---- Supplied material

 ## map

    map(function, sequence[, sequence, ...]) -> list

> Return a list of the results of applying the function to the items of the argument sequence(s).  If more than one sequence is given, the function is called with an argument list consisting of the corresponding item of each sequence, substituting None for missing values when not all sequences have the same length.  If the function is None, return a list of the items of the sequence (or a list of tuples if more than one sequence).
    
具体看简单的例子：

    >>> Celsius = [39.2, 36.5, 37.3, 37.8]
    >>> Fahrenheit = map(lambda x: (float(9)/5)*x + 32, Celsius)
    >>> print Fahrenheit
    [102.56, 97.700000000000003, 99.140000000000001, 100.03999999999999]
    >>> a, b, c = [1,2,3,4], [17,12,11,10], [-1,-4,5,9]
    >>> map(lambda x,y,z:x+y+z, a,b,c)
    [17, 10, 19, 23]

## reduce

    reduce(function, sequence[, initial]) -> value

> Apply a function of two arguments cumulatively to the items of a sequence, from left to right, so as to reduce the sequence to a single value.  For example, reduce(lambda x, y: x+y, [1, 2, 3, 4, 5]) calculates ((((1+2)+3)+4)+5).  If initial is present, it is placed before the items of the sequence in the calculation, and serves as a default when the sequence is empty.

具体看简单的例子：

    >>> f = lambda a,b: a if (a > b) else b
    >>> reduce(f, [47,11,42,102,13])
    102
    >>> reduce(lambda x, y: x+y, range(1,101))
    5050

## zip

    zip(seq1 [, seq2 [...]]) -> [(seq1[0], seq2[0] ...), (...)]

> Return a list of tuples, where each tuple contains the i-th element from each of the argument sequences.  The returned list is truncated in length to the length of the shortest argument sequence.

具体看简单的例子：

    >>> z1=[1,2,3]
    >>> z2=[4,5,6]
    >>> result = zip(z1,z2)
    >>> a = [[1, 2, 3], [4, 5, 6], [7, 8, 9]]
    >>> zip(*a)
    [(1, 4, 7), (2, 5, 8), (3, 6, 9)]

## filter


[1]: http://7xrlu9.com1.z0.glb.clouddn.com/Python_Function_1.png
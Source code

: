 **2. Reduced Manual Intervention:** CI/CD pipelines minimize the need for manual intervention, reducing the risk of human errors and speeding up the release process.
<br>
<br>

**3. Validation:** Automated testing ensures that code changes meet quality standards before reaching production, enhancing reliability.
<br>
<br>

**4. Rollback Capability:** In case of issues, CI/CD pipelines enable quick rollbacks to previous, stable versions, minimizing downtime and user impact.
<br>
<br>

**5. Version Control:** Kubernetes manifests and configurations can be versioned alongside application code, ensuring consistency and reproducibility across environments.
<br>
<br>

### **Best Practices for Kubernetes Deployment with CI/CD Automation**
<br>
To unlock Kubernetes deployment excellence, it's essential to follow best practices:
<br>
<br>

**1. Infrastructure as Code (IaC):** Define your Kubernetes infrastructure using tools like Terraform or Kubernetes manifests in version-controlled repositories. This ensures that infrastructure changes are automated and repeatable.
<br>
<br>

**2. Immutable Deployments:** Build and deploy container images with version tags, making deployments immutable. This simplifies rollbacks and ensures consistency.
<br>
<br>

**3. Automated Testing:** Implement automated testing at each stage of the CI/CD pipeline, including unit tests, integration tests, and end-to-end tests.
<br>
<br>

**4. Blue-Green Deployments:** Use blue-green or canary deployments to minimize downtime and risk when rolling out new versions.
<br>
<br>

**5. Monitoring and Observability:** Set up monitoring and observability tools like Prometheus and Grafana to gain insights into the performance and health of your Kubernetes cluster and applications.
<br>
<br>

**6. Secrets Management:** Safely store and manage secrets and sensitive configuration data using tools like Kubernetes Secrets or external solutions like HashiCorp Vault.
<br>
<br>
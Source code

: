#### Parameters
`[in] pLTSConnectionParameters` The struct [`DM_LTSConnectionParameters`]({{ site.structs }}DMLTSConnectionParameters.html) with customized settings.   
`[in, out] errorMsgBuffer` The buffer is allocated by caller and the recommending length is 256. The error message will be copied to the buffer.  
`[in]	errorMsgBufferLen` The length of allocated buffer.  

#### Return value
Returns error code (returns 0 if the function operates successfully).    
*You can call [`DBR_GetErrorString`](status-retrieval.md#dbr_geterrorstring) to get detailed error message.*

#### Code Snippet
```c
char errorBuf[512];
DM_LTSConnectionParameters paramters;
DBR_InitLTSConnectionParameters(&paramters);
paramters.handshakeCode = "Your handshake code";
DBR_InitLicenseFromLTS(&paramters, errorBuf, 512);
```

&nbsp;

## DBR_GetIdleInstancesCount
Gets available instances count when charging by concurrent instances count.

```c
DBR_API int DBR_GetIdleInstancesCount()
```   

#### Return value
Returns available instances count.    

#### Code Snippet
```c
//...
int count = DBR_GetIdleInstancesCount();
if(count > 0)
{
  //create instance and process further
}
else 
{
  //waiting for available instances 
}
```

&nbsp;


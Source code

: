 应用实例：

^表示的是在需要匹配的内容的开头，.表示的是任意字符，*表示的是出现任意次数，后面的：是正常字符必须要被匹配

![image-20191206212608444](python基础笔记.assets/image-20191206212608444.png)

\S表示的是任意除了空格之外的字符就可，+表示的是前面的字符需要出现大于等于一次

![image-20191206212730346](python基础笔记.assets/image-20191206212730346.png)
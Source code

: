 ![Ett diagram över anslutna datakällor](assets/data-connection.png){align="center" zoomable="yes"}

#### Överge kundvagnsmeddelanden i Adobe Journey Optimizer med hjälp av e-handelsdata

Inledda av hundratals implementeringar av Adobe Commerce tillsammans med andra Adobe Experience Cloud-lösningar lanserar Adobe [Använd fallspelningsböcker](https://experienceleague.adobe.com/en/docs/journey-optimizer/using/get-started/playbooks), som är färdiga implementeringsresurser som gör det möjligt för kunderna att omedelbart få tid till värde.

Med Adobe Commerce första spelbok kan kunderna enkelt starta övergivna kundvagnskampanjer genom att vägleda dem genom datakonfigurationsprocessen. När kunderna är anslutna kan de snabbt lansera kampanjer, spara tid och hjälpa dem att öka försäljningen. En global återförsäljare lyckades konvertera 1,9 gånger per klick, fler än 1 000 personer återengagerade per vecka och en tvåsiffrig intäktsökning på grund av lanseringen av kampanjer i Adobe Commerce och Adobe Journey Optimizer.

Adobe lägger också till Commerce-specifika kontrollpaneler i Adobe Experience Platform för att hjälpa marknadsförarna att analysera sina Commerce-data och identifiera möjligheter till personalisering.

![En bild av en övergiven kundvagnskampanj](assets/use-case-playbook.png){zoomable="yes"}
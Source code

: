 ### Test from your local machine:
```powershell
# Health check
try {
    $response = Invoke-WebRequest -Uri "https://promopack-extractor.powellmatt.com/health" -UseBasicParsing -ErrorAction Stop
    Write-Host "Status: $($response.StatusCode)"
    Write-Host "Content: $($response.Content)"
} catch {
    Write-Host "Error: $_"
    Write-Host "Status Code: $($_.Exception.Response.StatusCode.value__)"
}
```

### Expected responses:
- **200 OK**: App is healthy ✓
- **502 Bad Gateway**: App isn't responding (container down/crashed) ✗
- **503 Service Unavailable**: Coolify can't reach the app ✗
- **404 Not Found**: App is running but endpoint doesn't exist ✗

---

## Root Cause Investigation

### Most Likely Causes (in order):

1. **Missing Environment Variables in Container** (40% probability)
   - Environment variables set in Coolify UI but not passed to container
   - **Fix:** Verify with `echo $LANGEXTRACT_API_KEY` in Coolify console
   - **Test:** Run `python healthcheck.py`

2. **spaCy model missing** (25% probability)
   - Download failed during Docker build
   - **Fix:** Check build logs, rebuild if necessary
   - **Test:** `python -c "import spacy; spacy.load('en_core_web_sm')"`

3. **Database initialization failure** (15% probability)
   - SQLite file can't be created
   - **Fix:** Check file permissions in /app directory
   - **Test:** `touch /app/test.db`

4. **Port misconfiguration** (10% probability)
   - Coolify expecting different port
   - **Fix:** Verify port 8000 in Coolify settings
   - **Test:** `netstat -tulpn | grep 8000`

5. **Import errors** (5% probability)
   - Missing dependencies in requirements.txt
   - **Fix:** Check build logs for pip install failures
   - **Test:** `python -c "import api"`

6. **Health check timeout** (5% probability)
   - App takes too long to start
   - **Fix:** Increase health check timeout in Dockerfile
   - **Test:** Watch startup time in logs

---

--------

#### Your instructions:
In the records above, copy exactly the lines from the one that contains "3. **Database initialization" through the last, and nothing else.

#### Response:
3. **Database initialization failure** (15% probability)
   - SQLite file can't be created
   - **Fix:** Check file permissions in /app directory
   - **Test:** `touch /app/test.db`

4. **Port misconfiguration** (10% probability)
   - Coolify expecting different port
   - **Fix:** Verify port 8000 in Coolify settings
   - **Test:** `netstat -tulpn | grep 8000`

5. **Import errors** (5% probability)
   - Missing dependencies in requirements.txt
   - **Fix:** Check build logs for pip install failures
   - **Test:** `python -c "import api"`

6. **Health check timeout** (5% probability)
   - App takes too long to start
   - **Fix:** Increase health check timeout in Dockerfile
   - **Test:** Watch startup time in logs

---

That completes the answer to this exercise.